Researchers Janet S. Greenlee, Mary Fischer, Teresa P.
Gordon, and Elizabeth K. Keating published their findings in the
December 2007 edition of Nonprofit & Voluntary Sector Quarterly.
New legislation addresses violent entertainment
NEW YORK, N.Y.-- Nebraska governor Dave Heine-man on April 16, 2008 endorsed into law a bill to ban horse tripping, a common event at charreada-style rodeos. The language that "No person shall intentionally trip or cause to fall, or lasso or rope the legs of, any equine by any means for the purpose of entertainment, sport, practice, or contest" makes the Nebraska law "the strongest such law in the nation, far better than California's," or those of Texas, New Mexico, Maine, Florida, Oklahoma, and Illinois, said Action for Animals founder Eric Mills. A bill modeled on the California law cleared the Arizona house of representatives on March 30.
Georgia governor Sonny Perdue, a former veterinarian, on May 6, 2008 signed into law a bill criminalizing attendance at a dog fight, breeding dogs to fight, or possessing a dog with the intention of having it fight. The bill received a publicity boost from the 2007 dogfighting-related arrest and conviction of former Atlanta Falcons quarterback Michael Vick, acknowledged Best Friends Animal Society chief executive Paul Berry. Associated Press writer Shannon McCaffrey credited Best Friends with helping to write the new law. Vick "certainly helped us put it over the goal line," agreed Georgia state senator Chip Rogers, the bill sponsor.
PETA littering convictions overturned in N.C.
RALEIGH -- The North Carolina Court of Appeals on April 15,
2008 overturned the February 2007 littering convictions of former
PETA employees Adria J. Hinkle and Andrew B. Cook.
Hinkle and Cook, who then worked for PETA, were arrested in
June 2005, after a police stakeout in Ahoskie, North Carolina,
caught them in the act of disposing of dog and cat carcasses in a
supermarket dumpster.
Judge Rick Elmore wrote for the three-judge appellate panel
that while the defendants' actions leading to the conviction were
undisputed, the prosecution failed to prove that the supermarket
dumpster where Hinkle and Cook left the remains was an illegal place
to dispose of them.
Trial testimony established that PETA has for approximately
seven years collected and killed animals from North Carolina shelters
and animal control agencies. Usually the animals' remains are taken
to the PETA headquarters and cremated, but Hinkle acknowledged that
on several occasions she disposed of animal remains in the
supermarket dumpster where she and Cook were arrested.
"They had faced 21 charges of felony animal cruelty, seven
counts of littering, and three counts of obtaining property by false
pretenses," summarized Lauren King of the Virginian-Pilot.

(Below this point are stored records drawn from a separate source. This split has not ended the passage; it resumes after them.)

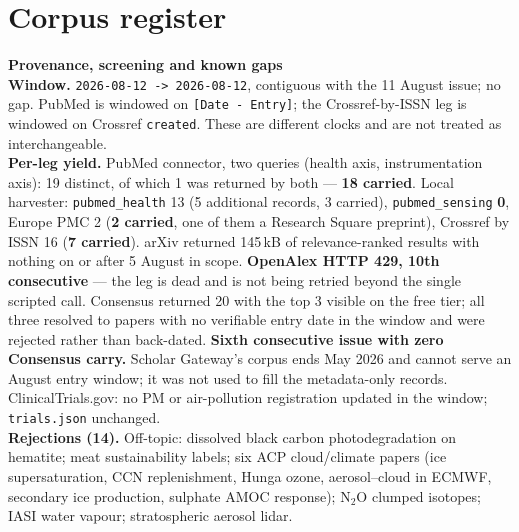 \documentclass[10pt]{article}
\begin{document}
\clearpage

\section*{\sffamily\bfseries\color{Deep}Corpus register}
\vspace{-1.5mm}{\color{Amber}\rule{\linewidth}{1.1pt}}\vspace{2.5mm}



\vspace{4mm}
\begin{keybox}
{\sffamily\bfseries\footnotesize\color{Deep}Provenance, screening and known gaps}\\[1.2mm]
{\fontsize{7.2}{8.8}\selectfont
\textbf{Window.} \texttt{2026-08-12 -> 2026-08-12}, contiguous with the 11 August issue;
no gap. PubMed is windowed on \texttt{[Date - Entry]}; the Crossref-by-ISSN leg is
windowed on Crossref \texttt{created}. These are different clocks and are not treated as
interchangeable.\\[0.8mm]
\textbf{Per-leg yield.} PubMed connector, two queries (health axis, instrumentation
axis): 19 distinct, of which 1 was returned by both --- \textbf{18 carried}. Local
harvester: \texttt{pubmed\_health} 13 (5 additional records, 3 carried),
\texttt{pubmed\_sensing} \textbf{0}, Europe PMC 2 (\textbf{2 carried}, one of them a
Research Square preprint), Crossref by ISSN 16 (\textbf{7 carried}). arXiv returned
145\,kB of relevance-ranked results with nothing on or after 5 August in scope.
\textbf{OpenAlex HTTP 429, 10th consecutive} --- the leg is dead and is not being retried
beyond the single scripted call. Consensus returned 20 with the top 3 visible on the free
tier; all three resolved to papers with no verifiable entry date in the window and were
rejected rather than back-dated. \textbf{Sixth consecutive issue with zero Consensus
carry.} Scholar Gateway's corpus ends May 2026 and cannot serve an August entry window;
it was not used to fill the metadata-only records.
ClinicalTrials.gov: no PM or air-pollution registration updated in the window;
\texttt{trials.json} unchanged.\\[0.8mm]
\textbf{Rejections (14).} Off-topic: dissolved black carbon photodegradation on hematite;
meat sustainability labels; six ACP cloud/climate papers (ice supersaturation, CCN
replenishment, Hunga ozone, aerosol--cloud in ECMWF, secondary ice production, sulphate
AMOC response); N$_2$O clumped isotopes; IASI water vapour; stratospheric aerosol lidar.
}
\end{keybox}
\end{document}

"Superior Court Judge Cy Grant reduced the charges to eight
misdemeanors before the jury began to deliberate. He said the state
failed to prove malice and any specific motive, necessary elements
for the felony charges. He also dropped the three charges of
obtaining property by false pretenses against Cook."
Hinkle and Cook were acquitted of misdemeanor animal cruelty.